APPELLANT: There was a…
THE COURT: Because counsel for the plaintiff cannot cross-examination – cannot cross-examine Tammy Vargo who, I guess, is a disaffected and disenchanted wife of…
THE WITNESS [LOWE]: Exactly.
THE COURT: …of an employee that was on site.
THE WITNESS: Exactly.
THE COURT: Could you imagine the motivation she may have had to write any statement at all about her ex-husband? I am not going down that route. This is a court of law. I will have no regard to anything in that statement and I turned it over. I am not even looking at it.
(Tr. – pp. 138-140)
[48] The Appellant was effectively prevented from informing the court of additional relevant facts:
(1) Tammy Vargo’s name was on the Respondent’s Form 13A List of Proposed Witnesses (dated June 10, 2014) describing Ms. Vargo as the “plaintiff’s foreman”

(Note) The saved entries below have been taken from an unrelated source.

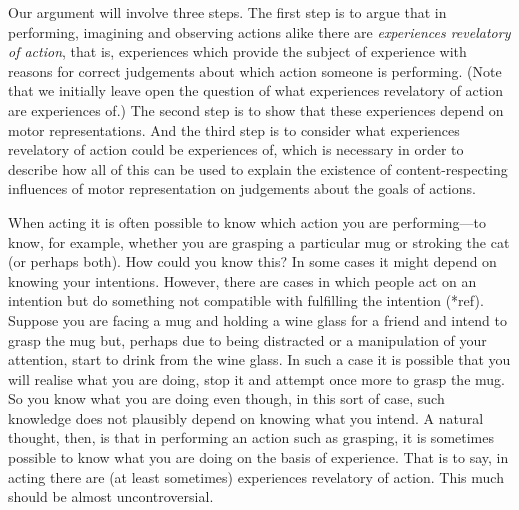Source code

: \documentclass[12pt,\papersize]{extarticle}
\begin{document}
Our argument will involve three steps. The first step is to argue that in performing, imagining and observing actions alike there are \emph{experiences revelatory of action}, that is, experiences which provide the subject of experience with reasons for correct judgements about which action someone is performing.  (Note that we initially leave open the question of what experiences revelatory of action are experiences of.)  The second step is to show that these experiences depend on motor representations.  And the third step is to consider what experiences revelatory of action could be experiences of, which is necessary in order to describe how all of this can be used to explain the existence of content-respecting influences of motor representation on judgements about the goals of actions.

When acting it is often possible to know which action you are performing---to know, for example, whether you are grasping a particular mug or stroking the cat (or perhaps both). How could you know this?  In some cases it might depend on knowing your intentions. However, there are cases in which people act on an intention but do something not compatible with fulfilling the intention (*ref). Suppose you are facing a mug and holding a wine glass for a friend and intend to grasp the mug but, perhaps due to being distracted or a manipulation of your attention, start to drink from the wine glass.  In such a case it is possible that you will realise what you are doing, stop it and attempt once more to grasp the mug. So you know what you are doing even though, in this sort of case, such knowledge does not plausibly depend on knowing what you intend.  A natural thought, then, is that in performing an action such as grasping, it is sometimes possible to know what you are doing on the basis of experience. That is to say, in acting there are (at least sometimes) experiences revelatory of action. This much should be almost uncontroversial.
\end{document}
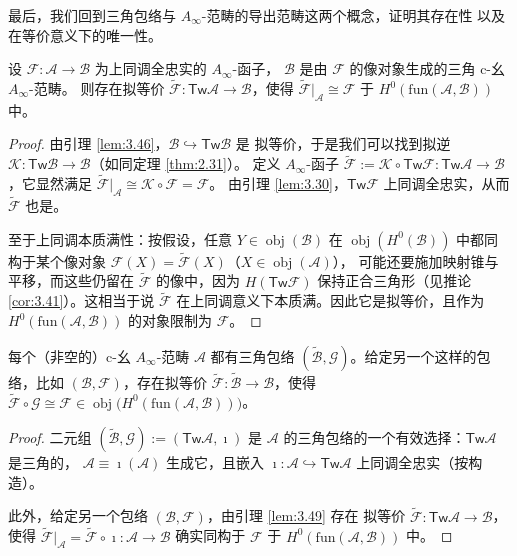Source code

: 最后，我们回到三角包络与 $A_\infty$-范畴的导出范畴这两个概念，证明其存在性
以及在等价意义下的唯一性。

\begin{Lem}\label{lem:3.49}
设 $\mathcal F:\mathcal A\to\mathcal B$ 为上同调全忠实的 $A_\infty$-函子，
$\mathcal B$ 是由 $\mathcal F$ 的像对象生成的三角 c-幺 $A_\infty$-范畴。
则存在拟等价 $\tilde{\mathcal F}:\mathsf{Tw}\mathcal A\to\mathcal B$，使得
$\tilde{\mathcal F}|_{\mathcal A}\cong\mathcal F$ 于
$H^0(\mathrm{fun}(\mathcal A,\mathcal B))$ 中。
\end{Lem}

\begin{proof}
由引理 \ref{lem:3.46}，$\mathcal B\hookrightarrow\mathsf{Tw}\mathcal B$ 是
拟等价，于是我们可以找到拟逆
$\mathcal K:\mathsf{Tw}\mathcal B\to\mathcal B$（如同定理 \ref{thm:2.31}）。
定义 $A_\infty$-函子
$\tilde{\mathcal F}:=\mathcal K\circ\mathsf{Tw}\mathcal F:
\mathsf{Tw}\mathcal A\to\mathcal B$，它显然满足
$\tilde{\mathcal F}|_{\mathcal A}\cong\mathcal K\circ\mathcal F=\mathcal F$。
由引理 \ref{lem:3.30}，$\mathsf{Tw}\mathcal F$ 上同调全忠实，从而
$\tilde{\mathcal F}$ 也是。

至于上同调本质满性：按假设，任意 $Y\in\operatorname{obj}(\mathcal B)$ 在
$\operatorname{obj}(H^0(\mathcal B))$ 中都同构于某个像对象
$\mathcal F(X)=\tilde{\mathcal F}(X)$（$X\in\operatorname{obj}(\mathcal A)$），
可能还要施加映射锥与平移，而这些仍留在 $\tilde{\mathcal F}$ 的像中，因为
$H(\mathsf{Tw}\mathcal F)$ 保持正合三角形（见推论 \ref{cor:3.41}）。这相当于说
$\tilde{\mathcal F}$ 在上同调意义下本质满。因此它是拟等价，且作为
$H^0(\mathrm{fun}(\mathcal A,\mathcal B))$ 的对象限制为 $\mathcal F$。
\end{proof}

\begin{Pro}\label{pro:3.50}
每个（非空的）c-幺 $A_\infty$-范畴 $\mathcal A$ 都有三角包络
$(\tilde{\mathcal B},\mathcal G)$。给定另一个这样的包络，比如
$(\mathcal B,\mathcal F)$，存在拟等价
$\tilde{\mathcal F}:\tilde{\mathcal B}\to\mathcal B$，使得
$\tilde{\mathcal F}\circ\mathcal G\cong\mathcal F\in\operatorname{obj}
\bigl(H^0(\mathrm{fun}(\mathcal A,\mathcal B))\bigr)$。
\end{Pro}

\begin{proof}
二元组 $(\tilde{\mathcal B},\mathcal G):=(\mathsf{Tw}\mathcal A,\imath)$ 是
$\mathcal A$ 的三角包络的一个有效选择：$\mathsf{Tw}\mathcal A$ 是三角的，
$\mathcal A\equiv\imath(\mathcal A)$ 生成它，且嵌入
$\imath:\mathcal A\hookrightarrow\mathsf{Tw}\mathcal A$ 上同调全忠实（按构造）。

此外，给定另一个包络 $(\mathcal B,\mathcal F)$，由引理 \ref{lem:3.49} 存在
拟等价 $\tilde{\mathcal F}:\mathsf{Tw}\mathcal A\to\mathcal B$，使得
$\tilde{\mathcal F}|_{\mathcal A}=\tilde{\mathcal F}\circ\imath:
\mathcal A\to\mathcal B$ 确实同构于 $\mathcal F$ 于
$H^0(\mathrm{fun}(\mathcal A,\mathcal B))$ 中。
\end{proof}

(2) there was a November 14, 2014 Superior Court of Justice order granting the Appellant’s pre-trial motion allowing him to tender Tammy Vargo’s written statement at the trial.
[49] At this point, when the Appellant sought to explain that the plaintiff had earlier agreed to have Ms. Vargo’s statement admitted, he was again interrupted by the court stating:
You have my ruling. It stays and stands. Getting into a gossip match, for heaven’s sakes.
(Tr. – p. 140)
[50] Subsequently, in an exchange relating to the Appellant’s defence, the trial judge said: “… you have got the statement of Mr. Vargo’s estranged wife, which I would not for a moment read…” (Tr. – p. 193).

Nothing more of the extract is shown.